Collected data
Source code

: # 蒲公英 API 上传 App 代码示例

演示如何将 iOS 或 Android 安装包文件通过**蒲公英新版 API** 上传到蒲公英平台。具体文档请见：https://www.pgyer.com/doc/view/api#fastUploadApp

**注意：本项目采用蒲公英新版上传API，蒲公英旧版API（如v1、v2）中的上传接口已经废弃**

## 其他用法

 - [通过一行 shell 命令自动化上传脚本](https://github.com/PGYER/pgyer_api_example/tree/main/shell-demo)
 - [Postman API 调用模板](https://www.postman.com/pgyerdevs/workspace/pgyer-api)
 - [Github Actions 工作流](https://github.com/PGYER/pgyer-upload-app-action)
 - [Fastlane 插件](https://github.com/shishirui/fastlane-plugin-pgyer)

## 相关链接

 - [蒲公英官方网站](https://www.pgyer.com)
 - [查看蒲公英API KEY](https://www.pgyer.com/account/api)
* * *
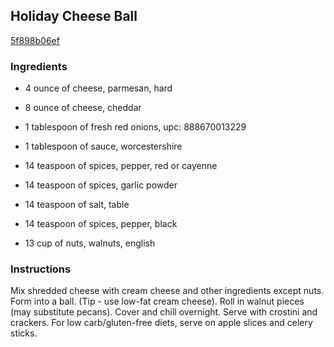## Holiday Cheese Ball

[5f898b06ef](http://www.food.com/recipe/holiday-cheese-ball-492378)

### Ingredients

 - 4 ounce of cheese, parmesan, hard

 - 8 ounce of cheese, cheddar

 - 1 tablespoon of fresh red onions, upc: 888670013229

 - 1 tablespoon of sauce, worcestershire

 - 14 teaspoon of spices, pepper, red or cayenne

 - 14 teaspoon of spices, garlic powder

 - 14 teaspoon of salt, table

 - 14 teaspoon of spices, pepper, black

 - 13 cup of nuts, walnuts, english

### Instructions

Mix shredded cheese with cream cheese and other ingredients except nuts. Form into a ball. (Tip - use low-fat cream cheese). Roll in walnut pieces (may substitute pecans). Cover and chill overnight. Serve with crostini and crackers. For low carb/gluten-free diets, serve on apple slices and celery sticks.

### Task description
Reproduce every line of the records containing the string "ounce".

### Solution below
 - 4 ounce of cheese, parmesan, hard
 - 8 ounce of cheese, cheddar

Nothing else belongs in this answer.